George Best, il ragazzo baciato dal talento e maledetto dalla vita, chiude gli occhi il 25 novembre 2005 a Londra, stroncato da un'infezione epatica, ma dovunque rotoli un pallone si stampa il suo ricordo mentre inventa un dribbling nel fango dell'Old Trafford o si rilassa sulla spiaggia di Marbella, con una bottiglia di birra a canna e un sorriso da incorniciare: quello che aveva fatto impazzire le più belle ragazze della Swinging London.

Il ragazzo di Belfast
Viene dalla Belfast dei poveri, ma sembra un brasiliano travestito da irlandese. Porta un nome impegnativo: Best, George Best. Il 28 dicembre 1963 segna il primo gol con la maglia rossa del Manchester. Charlton e Law, i leader dei "diavoli", lo abbracciano: a 17 anni è diventato uno dei loro. La sua carriera è bruciante. Gioca un calcio fatto di guizzi e invenzioni, è elegante e irridente, ha un gesto estroso e un tiro velenoso.
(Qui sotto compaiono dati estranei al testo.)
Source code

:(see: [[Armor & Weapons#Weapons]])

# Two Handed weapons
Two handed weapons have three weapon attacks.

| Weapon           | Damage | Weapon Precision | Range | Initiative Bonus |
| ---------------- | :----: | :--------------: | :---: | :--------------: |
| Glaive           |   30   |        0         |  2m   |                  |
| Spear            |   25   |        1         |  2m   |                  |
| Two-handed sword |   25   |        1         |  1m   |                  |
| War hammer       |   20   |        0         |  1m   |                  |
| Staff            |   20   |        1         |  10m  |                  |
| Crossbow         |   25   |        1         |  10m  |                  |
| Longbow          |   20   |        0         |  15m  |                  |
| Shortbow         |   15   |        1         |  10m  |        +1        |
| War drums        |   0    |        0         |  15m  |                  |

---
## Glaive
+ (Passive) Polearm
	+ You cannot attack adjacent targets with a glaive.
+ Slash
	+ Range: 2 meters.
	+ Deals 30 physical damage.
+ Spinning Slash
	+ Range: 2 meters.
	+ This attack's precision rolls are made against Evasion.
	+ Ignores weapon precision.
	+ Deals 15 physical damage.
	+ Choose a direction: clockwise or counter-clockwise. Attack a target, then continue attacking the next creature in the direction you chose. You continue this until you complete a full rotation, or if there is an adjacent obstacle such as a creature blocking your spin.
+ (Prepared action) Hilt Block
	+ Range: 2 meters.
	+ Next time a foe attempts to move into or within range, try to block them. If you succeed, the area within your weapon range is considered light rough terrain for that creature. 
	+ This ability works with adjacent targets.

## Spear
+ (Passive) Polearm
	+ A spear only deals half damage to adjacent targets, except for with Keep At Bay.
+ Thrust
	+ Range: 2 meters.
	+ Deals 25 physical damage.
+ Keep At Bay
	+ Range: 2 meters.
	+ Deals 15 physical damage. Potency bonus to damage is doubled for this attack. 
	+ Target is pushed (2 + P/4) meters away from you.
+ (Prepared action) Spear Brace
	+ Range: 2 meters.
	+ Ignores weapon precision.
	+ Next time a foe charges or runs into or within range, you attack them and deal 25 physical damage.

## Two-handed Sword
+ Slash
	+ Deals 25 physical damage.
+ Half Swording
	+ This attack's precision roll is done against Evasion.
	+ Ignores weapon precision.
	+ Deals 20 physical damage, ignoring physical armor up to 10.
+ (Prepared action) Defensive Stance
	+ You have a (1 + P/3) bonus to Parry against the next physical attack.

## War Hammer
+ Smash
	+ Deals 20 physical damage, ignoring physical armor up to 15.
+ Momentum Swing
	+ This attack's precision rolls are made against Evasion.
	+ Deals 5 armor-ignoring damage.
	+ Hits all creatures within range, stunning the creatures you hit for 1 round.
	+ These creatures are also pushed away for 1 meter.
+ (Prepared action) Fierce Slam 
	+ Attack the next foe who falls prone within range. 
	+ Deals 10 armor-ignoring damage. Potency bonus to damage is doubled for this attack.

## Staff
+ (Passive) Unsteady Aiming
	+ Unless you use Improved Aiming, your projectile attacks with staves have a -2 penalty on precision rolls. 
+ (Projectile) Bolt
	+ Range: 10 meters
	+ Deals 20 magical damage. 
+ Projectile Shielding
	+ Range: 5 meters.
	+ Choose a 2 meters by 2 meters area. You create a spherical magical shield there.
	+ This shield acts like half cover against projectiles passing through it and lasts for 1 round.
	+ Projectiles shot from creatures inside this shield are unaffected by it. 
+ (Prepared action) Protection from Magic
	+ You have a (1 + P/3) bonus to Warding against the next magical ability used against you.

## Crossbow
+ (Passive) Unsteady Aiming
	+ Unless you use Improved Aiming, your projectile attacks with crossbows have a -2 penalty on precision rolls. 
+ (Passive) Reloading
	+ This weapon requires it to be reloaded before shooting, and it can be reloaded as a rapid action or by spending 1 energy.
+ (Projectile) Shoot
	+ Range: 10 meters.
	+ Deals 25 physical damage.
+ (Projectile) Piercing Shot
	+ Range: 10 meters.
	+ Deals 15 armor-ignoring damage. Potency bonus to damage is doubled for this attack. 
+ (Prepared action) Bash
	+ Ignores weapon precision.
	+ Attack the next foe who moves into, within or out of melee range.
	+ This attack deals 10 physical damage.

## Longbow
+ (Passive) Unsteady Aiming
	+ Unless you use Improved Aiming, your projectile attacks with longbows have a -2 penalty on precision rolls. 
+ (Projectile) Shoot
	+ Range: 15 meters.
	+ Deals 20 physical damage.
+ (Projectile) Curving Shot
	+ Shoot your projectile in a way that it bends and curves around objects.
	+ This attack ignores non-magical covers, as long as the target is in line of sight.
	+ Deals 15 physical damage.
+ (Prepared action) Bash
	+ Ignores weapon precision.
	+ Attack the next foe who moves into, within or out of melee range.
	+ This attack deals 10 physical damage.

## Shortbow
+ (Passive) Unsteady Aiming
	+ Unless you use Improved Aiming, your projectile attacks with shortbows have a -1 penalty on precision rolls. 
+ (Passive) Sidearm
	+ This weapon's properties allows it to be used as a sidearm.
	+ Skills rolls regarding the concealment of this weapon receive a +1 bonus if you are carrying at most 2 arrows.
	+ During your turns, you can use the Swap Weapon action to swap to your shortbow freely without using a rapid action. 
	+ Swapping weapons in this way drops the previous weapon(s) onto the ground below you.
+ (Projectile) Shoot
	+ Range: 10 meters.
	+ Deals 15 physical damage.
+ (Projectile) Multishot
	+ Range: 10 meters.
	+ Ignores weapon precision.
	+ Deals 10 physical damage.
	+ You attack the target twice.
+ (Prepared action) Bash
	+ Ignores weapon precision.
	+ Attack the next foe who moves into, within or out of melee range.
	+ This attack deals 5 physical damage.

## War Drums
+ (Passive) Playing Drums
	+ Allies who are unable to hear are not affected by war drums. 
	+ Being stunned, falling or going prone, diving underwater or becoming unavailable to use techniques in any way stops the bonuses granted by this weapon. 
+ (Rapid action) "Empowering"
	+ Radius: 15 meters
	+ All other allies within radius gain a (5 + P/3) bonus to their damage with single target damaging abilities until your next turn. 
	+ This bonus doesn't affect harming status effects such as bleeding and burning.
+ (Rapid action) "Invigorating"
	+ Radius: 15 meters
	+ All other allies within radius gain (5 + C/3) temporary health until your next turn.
Insegna agli inglesi l'arte del dribbling stretto. Scambia gli avversari per birilli. Parte dall'ala e stringe al centro, portando a spasso i difensori. È un artista, un irregolare del calcio, un fantasista dotato di tutti i colpi. Ala destra, ala sinistra, seconda punta, centrocampista avanzato, non c'è ruolo che non sappia ricoprire. Imprendibile negli spazi, micidiale nelle progressioni, nel tiro e nelle fughe sull'out, forte nel tackle, lottatore su ogni palla, è un giocatore completo, primadonna e gregario.

Pallone d'oro
Nel '65 e nel '67 vince il campionato. Nel '66, nei quarti di finale di Coppa dei campioni, fa a pezzi quasi da solo, a Lisbona, il Benfica di Eusebio. Nel '68, mentre gli studenti di mezza Europa si scatenano, anche lui si trova sulle barricate, in una battaglia contro il Benfica, a Wembley, nella finale della Coppa. Un suo gol straordinario, all'inizio dei supplementari, mette ko i portoghesi. Il Manchester è la squadra più forte d'Europa. George vince il Pallone d'oro e a 22 anni tocca il top. L'inizio della fine.

Genio e sregolatezza
Best è un genio precoce e fragile, esuberante, eccessivo, edonista, narciso: un predestinato, perché ha tutto per il trionfo e tutto per la rovina. Ha una sfacciata voglia di vivere. Irride avversari e regole. È bruno con gli occhi azzurri, capelli lunghi, basette spioventi, look stravagante, bello di una bellezza esagerata, troppo bello per essere solo un calciatore. La sua vita diventa un happening continuo. È uno che fa le cose che gli altri sognano. Non ha autocontrollo. Vive a ritmi frenetici, è un ragazzo che non vuole diventare uomo, un Peter Pan innamorato del whisky doppio che rischia di segnare molti autogol. Una chitarra solista che potrebbe spezzarsi. Un vincente e un perdente.

Il declino
La sue spaventose accelerazioni fuori del campo iniziano a farlo sbandare. Risse, paparazzi, attrici, modelle, bionde inquietanti, flirt spettacolari, due Miss Mondo nel "palmarès", incursioni nei locali notturni, notti alla roulette, Jaguar sfasciate, allenamenti saltati, sbronze pesanti, l'uomo si perde e il giocatore esce di partita. Dopo avere bruciato mille donne, George brucia se stesso. Nel '68 è arrivato alla gloria, quattro anni dopo è già un ricordo. A 26 anni la star del calcio è già al capolinea. Trascina il suo numero 7, il dribbling si è appesantito, non salta più l'uomo, è in ritardo sulla palla, non gli riescono più le sue straordinarie magìe. Il ragazzo che avrebbe saputo dribblare tre avversari anche in una cabina del telefono è finito. Nel '74 lascia il Manchester, dopo 466 partite e 178 gol. Non metterà mai più piede nell'Old Trafford da giocatore.

La fine
Sui campi è vissuto il tempo di una farfalla. Il resto è alcol. Whisky e gin diventano i suoi demoni custodi. «Ho smesso di bere ma solo quando dormo», dice ridendo. È spinto da un incontenibile desiderio di autodistruzione. Il fegato è stremato. Vive una vecchiaia precoce, disperata, da dannato. Sa di avere poco da vivere e si scrive un epitaffio da sé, secco come i suoi dribbling: «Sono vissuto a modo mio. Lo rifarei». Poi se ne va, in una stanza d'ospedale, come un passero dalle ali spezzate: il corpo ridotto a pelle e ossa, il volto giallo, gli occhi cerchiati di rosso. Il colore dei suoi amati "red devils", ricordo lontano di gioventù.